March 31st, 2008 at 3:10 pm
I believe the C.I.A. needs to go google itself.
March 31st, 2008 at 3:15 pm
LOL concerned. Then we’d have to taser them for seeking the truthing. Hmmm…sounds like a plan,lol.
March 31st, 2008 at 3:53 pm
High-tech gear disables car if borrower misses payment By Chris Woodyard, USA TODAY
Mon Mar 31, 7:25 AM ET
MURRIETA, Calif. – When the light starts to flash, you had better have the cash.
That’s the reality for millions of subprime borrowers whose used car purchase is contingent upon having an unusual option: a little box mounted underneath the dashboard that forces them to make their payments on time.
A light on the plastic box flashes when a payment is due. If the payment isn’t made and the resulting code punched in to reset the box, the vehicle won’t start. The next step is a visit from the repo man.
As tighter credit crunches consumers, it seems business can only get better for Sekurus, a company based in this suburb east of Los Angeles. It’s among several companies that market such devices.
“We’re just starting to see that,” says Sekurus CEO Mike Simon, as the potential market of an estimated 7 million subprime auto borrowers continues to swell.
The device helps stave off default, a growing problem. Car and truck repos this year are predicted to hit the highest level in at least a decade, according to Manheim, a wholesale auto-auction service.

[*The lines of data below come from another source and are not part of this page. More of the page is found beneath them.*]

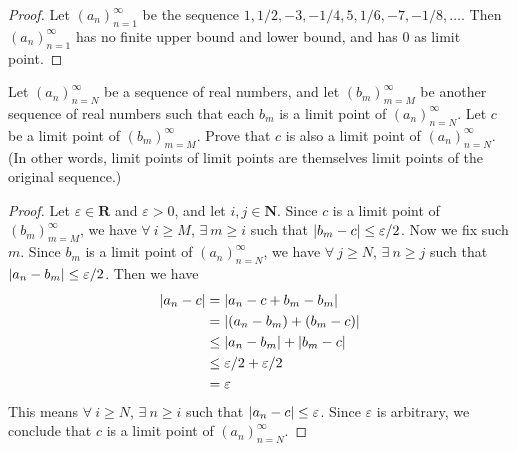 \begin{proof}
    Let \((a_n)_{n = 1}^\infty\) be the sequence \(1, 1/2, -3, -1/4, 5, 1/6, -7, -1/8, \dots\).
    Then \((a_n)_{n = 1}^\infty\) has no finite upper bound and lower bound, and has \(0\) as limit point.
\end{proof}

\begin{exercise}\label{ex 6.4.10}
    Let \((a_n)_{n = N}^\infty\) be a sequence of real numbers, and let \((b_m)_{m = M}^\infty\) be another sequence of real numbers such that each \(b_m\) is a limit point of \((a_n)_{n = N}^\infty\).
    Let \(c\) be a limit point of \((b_m)_{m = M}^\infty\).
    Prove that \(c\) is also a limit point of \((a_n)_{n = N}^\infty\).
    (In other words, limit points of limit points are themselves limit points of the original sequence.)
\end{exercise}

\begin{proof}
    Let \(\varepsilon \in \mathbf{R}\) and \(\varepsilon > 0\), and let \(i, j \in \mathbf{N}\).
    Since \(c\) is a limit point of \((b_m)_{m = M}^\infty\), we have \(\forall\ i \geq M\), \(\exists\ m \geq i\) such that \(\abs*{b_m - c} \leq \varepsilon / 2\).
    Now we fix such \(m\).
    Since \(b_m\) is a limit point of \((a_n)_{n = N}^\infty\), we have \(\forall\ j \geq N\), \(\exists\ n \geq j\) such that \(\abs*{a_n - b_m} \leq \varepsilon / 2\).
    Then we have
    \begin{align*}
        \abs*{a_n - c} & = \abs*{a_n - c + b_m - b_m}           \\
                       & = \abs*{(a_n - b_m) + (b_m - c)}       \\
                       & \leq \abs*{a_n - b_m} + \abs*{b_m - c} \\
                       & \leq \varepsilon / 2 + \varepsilon / 2 \\
                       & = \varepsilon
    \end{align*}
    This means \(\forall\ i \geq N\), \(\exists\ n \geq i\) such that \(\abs*{a_n - c} \leq \varepsilon\).
    Since \(\varepsilon\) is arbitrary, we conclude that \(c\) is a limit point of \((a_n)_{n = N}^\infty\).
\end{proof} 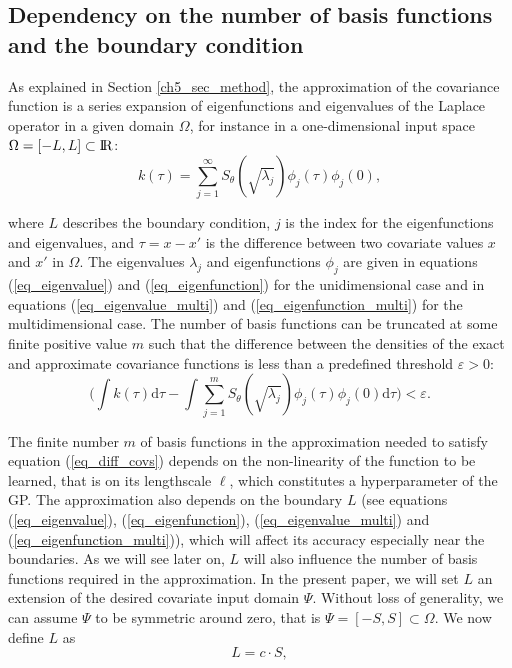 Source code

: \documentclass[onecolumn,a4paper,11pt]{article}
\begin{document}
\subsection{Dependency on the number of basis functions and the boundary condition} \label{ch5_subsec_dependency}

As explained in Section \ref{ch5_sec_method}, the approximation of the covariance function is a series expansion of eigenfunctions and eigenvalues of the Laplace operator in a given domain $\Omega$, for instance in a one-dimensional input space $\Omega=[-L,L]\subset {\rm I\!R}$:
%
\begin{equation*}
k(\tau) = \sum_{j=1}^{\infty} S_{\theta}(\sqrt{\lambda_j}) \phi_j(\tau) \phi_j(0), 
\end{equation*} 

\noindent where $L$ describes the boundary condition, $j$ is the index for the eigenfunctions and eigenvalues, and $\tau=x-x'$ is the difference between two covariate values $x$ and $x'$ in $\Omega$. The eigenvalues $\lambda_j$ and eigenfunctions $\phi_j$ are given in equations (\ref{eq_eigenvalue}) and (\ref{eq_eigenfunction}) for the unidimensional case and in equations (\ref{eq_eigenvalue_multi}) and (\ref{eq_eigenfunction_multi}) for the multidimensional case. The number of basis functions can be truncated at some finite positive value $m$ such that the difference between the densities of the exact and approximate covariance functions is less than a predefined threshold $\varepsilon > 0$:
%
\begin{equation}\label{eq_diff_covs}
\Big( \int k(\tau) \mathrm{d}\tau - 
\int \sum_{j=1}^m S_{\theta}(\sqrt{\lambda_j}) \phi_j(\tau) \phi_j(0) \mathrm{d}\tau \Big) < \varepsilon.
\end{equation}

The finite number $m$ of basis functions in the approximation needed to satisfy equation (\ref{eq_diff_covs}) depends on the non-linearity of the function to be learned, that is on its lengthscale $\ell$, which constitutes a hyperparameter of the GP. The approximation also depends on the boundary $L$ (see equations (\ref{eq_eigenvalue}), (\ref{eq_eigenfunction}), (\ref{eq_eigenvalue_multi}) and (\ref{eq_eigenfunction_multi})), which will affect its accuracy especially near the boundaries. As we will see later on, $L$ will also influence the number of basis functions required in the approximation. In the present paper, we will set $L$ an extension of the desired covariate input domain $\Psi$. Without loss of generality, we can assume $\Psi$ to be symmetric around zero, that is $\Psi=[-S,S] \subset \Omega$. We now define $L$ as
%
\begin{equation}\label{eq_boundary}
L=c \cdot S,
\end{equation} 
\end{document}
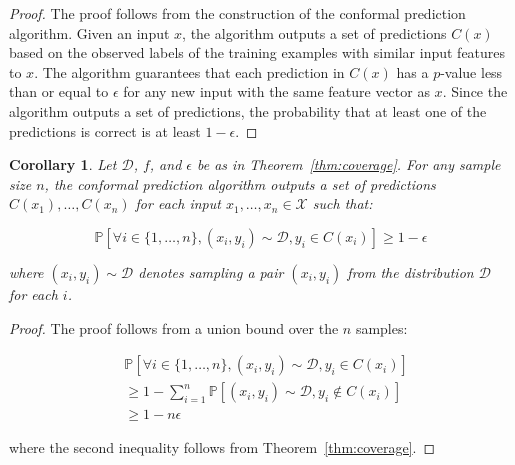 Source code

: \documentclass[9pt,conference]{IEEEtran}
\newtheorem{corollary}{Corollary}
\begin{document}
\begin{proof}
The proof follows from the construction of the conformal prediction algorithm. Given an input $x$, the algorithm outputs a set of predictions $C(x)$ based on the observed labels of the training examples with similar input features to $x$. The algorithm guarantees that each prediction in $C(x)$ has a $p$-value less than or equal to $\epsilon$ for any new input with the same feature vector as $x$. Since the algorithm outputs a set of predictions, the probability that at least one of the predictions is correct is at least $1-\epsilon$. 
\end{proof}

\begin{corollary}\label{cor:coverage}
Let $\mathcal{D}$, $f$, and $\epsilon$ be as in Theorem~\ref{thm:coverage}. For any sample size $n$, the conformal prediction algorithm outputs a set of predictions $C(x_1),\ldots,C(x_n)$ for each input $x_1,\ldots,x_n \in \mathcal{X}$ such that:

\begin{equation*}
\mathbb{P}[\forall i \in \{1,\ldots,n\}, (x_i,y_i) \sim \mathcal{D}, y_i \in C(x_i)] \geq 1-\epsilon
\end{equation*}

where $(x_i,y_i) \sim \mathcal{D}$ denotes sampling a pair $(x_i,y_i)$ from the distribution $\mathcal{D}$ for each $i$.

\end{corollary}

\begin{proof}
The proof follows from a union bound over the $n$ samples:

\begin{equation*}
\begin{aligned}
&\mathbb{P}[\forall i \in \{1,\ldots,n\}, (x_i,y_i) \sim \mathcal{D}, y_i \in C(x_i)] \\
&\geq 1 - \sum_{i=1}^n \mathbb{P}[(x_i, y_i) \sim \mathcal{D}, y_i \notin C(x_i)] \\
&\geq 1 - n \epsilon
\end{aligned}
\end{equation*}

where the second inequality follows from Theorem~\ref{thm:coverage}. 
\end{proof}

\end{document}
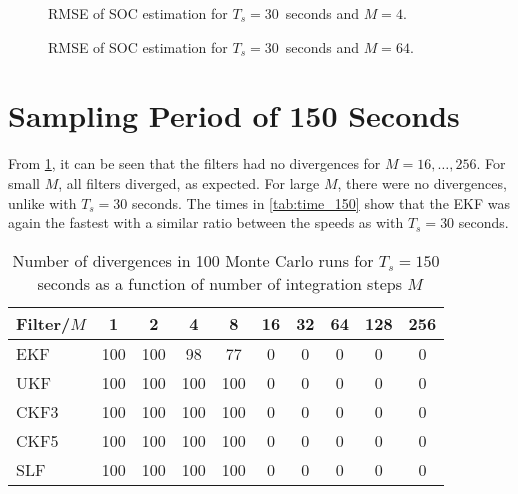 \documentclass[../zhang_thesis.tex]{subfiles}
\begin{document}
\begin{figure}[h]
\centering
%
\caption{RMSE of SOC estimation for $T_s=30$~seconds and $M=4$.}
\label{fig:rmse_30_4}
\end{figure}

\begin{figure}
\centering
%
\caption{RMSE of SOC estimation for $T_s=30$~seconds and $M=64$.}
\label{fig:rmse_30_64}
\end{figure}

\clearpage

\section{Sampling Period of 150 Seconds}

From \cref{tab:div_150}, it can be seen that the filters had no divergences for $M=16,\dots,256$. For small $M$, all filters diverged, as expected. For large $M$, there were no divergences, unlike with $T_s=30$ seconds. The times in \cref{tab:time_150} show that the EKF was again the fastest with a similar ratio between the speeds as with $T_s=30$ seconds. 

\begin{table}[h]
\centering
\caption{Number of divergences in 100 Monte Carlo runs for $T_s=150$~seconds as a function of number of integration steps $M$}
\begin{tabular}{@{}l*{9}{c}@{}}
\toprule
Filter/$M$ & 1   & 2   & 4   & 8   & 16 & 32 & 64 & 128 & 256 \\
\midrule
EKF        & 100 & 100 & 98  & 77  & 0  & 0  & 0  & 0   & 0   \\
UKF        & 100 & 100 & 100 & 100 & 0  & 0  & 0  & 0   & 0   \\
CKF3       & 100 & 100 & 100 & 100 & 0  & 0  & 0  & 0   & 0   \\
CKF5       & 100 & 100 & 100 & 100 & 0  & 0  & 0  & 0   & 0   \\
SLF        & 100 & 100 & 100 & 100 & 0  & 0  & 0  & 0   & 0   \\
\bottomrule
\end{tabular}
\label{tab:div_150}
\end{table}
\end{document}
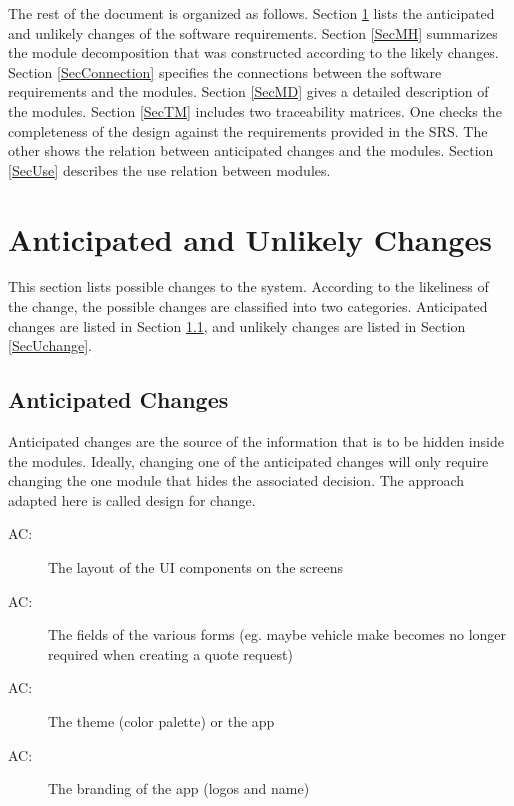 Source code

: \documentclass[12pt, titlepage]{article}
\newcounter{acnum}
\newcommand{\actheacnum}{AC\theacnum}
\begin{document}
The rest of the document is organized as follows. Section
\ref{SecChange} lists the anticipated and unlikely changes of the software
requirements. Section \ref{SecMH} summarizes the module decomposition that
was constructed according to the likely changes. Section \ref{SecConnection}
specifies the connections between the software requirements and the
modules. Section \ref{SecMD} gives a detailed description of the
modules. Section \ref{SecTM} includes two traceability matrices. One checks
the completeness of the design against the requirements provided in the SRS. The
other shows the relation between anticipated changes and the modules. Section
\ref{SecUse} describes the use relation between modules.

\section{Anticipated and Unlikely Changes} \label{SecChange}

This section lists possible changes to the system. According to the likeliness
of the change, the possible changes are classified into two
categories. Anticipated changes are listed in Section \ref{SecAchange}, and
unlikely changes are listed in Section \ref{SecUchange}.

\subsection{Anticipated Changes} \label{SecAchange}

Anticipated changes are the source of the information that is to be hidden
inside the modules. Ideally, changing one of the anticipated changes will only
require changing the one module that hides the associated decision. The approach
adapted here is called design for
change.

\begin{description}
\item[ \actheacnum \label{acLayout}:] The layout of the UI components on the
screens
\item[ \actheacnum \label{acInput}:] The fields of the various forms (eg. maybe vehicle make becomes no longer required when creating a quote request)
\item[ \actheacnum \label{acTheme}:] The theme (color palette) or the app
\item[ \actheacnum \label{acBrand}:] The branding of the app (logos and name)
\end{description}
\end{document}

As more dealers look for ways to protect themselves, Simon says privately held Sekurus has grown at a 30% clip in recent years. Revenue goal this year: $20 million.
A forerunner company to Sekurus was founded in 1995 to sell anti-theft devices for cars based on radio-frequency identification, or RFID, technology. But within a couple of years, lenders had another idea: Could engineers come up with a device to force car buyers to pay up on time?
Sekurus was founded in 1999 and started selling On Time, as the device is called. It has sold 250,000 at up to $250 each. Most are bought by finance companies or dealers who cater to the most troubled car buyers, those who need basic transportation yet have checkered credit histories.
The box’s LED light starts blinking when a payment is nearly due. On deadline day, the unit not only blinks, but beeps. Motorists find it so annoying that it drives “them absolutely nuts,” Simon says.
When the customer makes the payment, the lender gives them a six-digit code to enter into the box.
The device lowers default rates for subprime auto loan borrowers that typically run about 30% to about 5%, according to Simon. When default rates fall, lenders feel more secure offering financing for more valuable cars to high-risk customers. By forcing buyers to pay on time, the device also rebuilds their credit record.
Car dealers say most customers aren’t thrilled to punch in a code with every payment but grow accustomed to the device.
“We’ve used it as a tool to keep the repo rates down,” says Jeff Hamilton, partner in the family-owned Hamilton Classic Cars in Chester, Va. “We don’t have to go after them as much.” Most of his customers are required to make payments twice a month, and often wait until the last day, “when it starts beeping at them.”
Cedric Brown, a loan specialist at Star Loan Acceptance Center in Clifton Heights, Pa., says he’s had a great response. “We are able to help a lot of people who otherwise might not be able to get a vehicle,” he says. A few customers, he adds, even grow to like the discipline it enforces.
Car dealers have a choice when it comes to such payment devices.
One Sekurus rival is Pay Technologies in Cleveland, which sells mostly wireless systems. Dealers can access accounts through the Internet and send a message to the device in the car as with a paging system. Again, the car is shut down if payments are not made.
“It’s a huge improvement,” says President Jim Krueger. He says Pay Technologies started a decade ago with a keypad system “and I can’t tell you how many calls we got on the weekends” from customers who lost codes or tried to enter the wrong one.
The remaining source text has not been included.